Hayat karmaşık, kompleks bir yapı. Duygular deseniz çok daha beter. Her şey birbirine giriyor. Bazı anlar geliyor ki hiçbir şeyden emin olamıyorum. Bildiğim ve hissettiğim her şeyin yanlış olabileceğini düşünüyorum. Biraz olsun obsesifseniz ve hayat bunun üzerine üzerine oynamaya bayılıyorsa yandınız yani. Bakın obsesiflik öyle bir seviyede ki, hayatın bunu bilerek yaptığını sanıyorsunuz.

İnsanoğlu da çok ilginç bir varlık. Bazen müthiş gürültüleri iki saniyede unutabiliyorken, tek bir "tın" sesini yıllarca anımsayabiliyor. Bu bile onun karmaşıklığını anlatmak için yeterli esasında. Hayatımıza dokunan, yıkıp geçen, darmadağın eden ya da o hayatı yaşanabilir kılan her "ses" bizde bir yer ediniyor. Zaman geçtikçe bu sesler birbirine giriyor. Nihayetinde de ortaya bir melodi ya da baş ağrısı çıkıyor. Hatta çoğu kez bu ikisi birbirine de karışır.

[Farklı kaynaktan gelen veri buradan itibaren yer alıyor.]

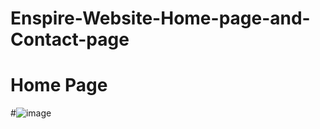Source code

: # Enspire-Website-Home-page-and-Contact-page
# Home Page
#![image](https://github.com/safiya2610/Enspire-Website-Home-page-and-Contact-page/assets/147792763/fa12fdf1-cf1e-4bb7-bb5d-0274cf02de11)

Kimi zaman isteseniz de sizi mutsuz eden şeylerden kaçamazsınız. Hani elin mahkum, tadacaksın o pis duyguyu. Fiziksel olarak kaçamadığınız zamanlarda ruhunuzun başka diyarlara yolculuk yapmasını dilersiniz. Bunun için uğraşırsınız. Ne kadar kaçmaya çalışırsanız o kadar hapsolursunuz. Can çekiştiğinizi hissedersiniz resmen. Bir şeyi görmezden gelmeye çalışmak, aslında onu kendi gözünüze sokmaktan başka bir şey değildir çünkü. Böyle durumlarda hiçbir şey yapmamak, en iyi eylem planı olabilir.

Unutmadan hep bir şeyler için didinip duruyoruz ya. Hep bir sonraki gün, hafta, ay ya da yıl için yaşıyoruz. Bu bizim hayatı ıskalamamızın en büyük sebebi işte. Planlar, programlar, iki gün sonra gidilecek sinemaya ilişkin heves. Ertesi günkü gezi programı. Çıkılacak tatil. Vesaire. Bizi diri tutan hep bunlar. Fakat kaçırdığımız nokta şu ki, hayat bir yolculuğun sonunda varılan güzel bir vaha değil. Hayat o yolculuğun ta kendisi. İşte tam da bu yüzden, bırakın bugünümüzü, şu anımızın her zerresini hissetmeli.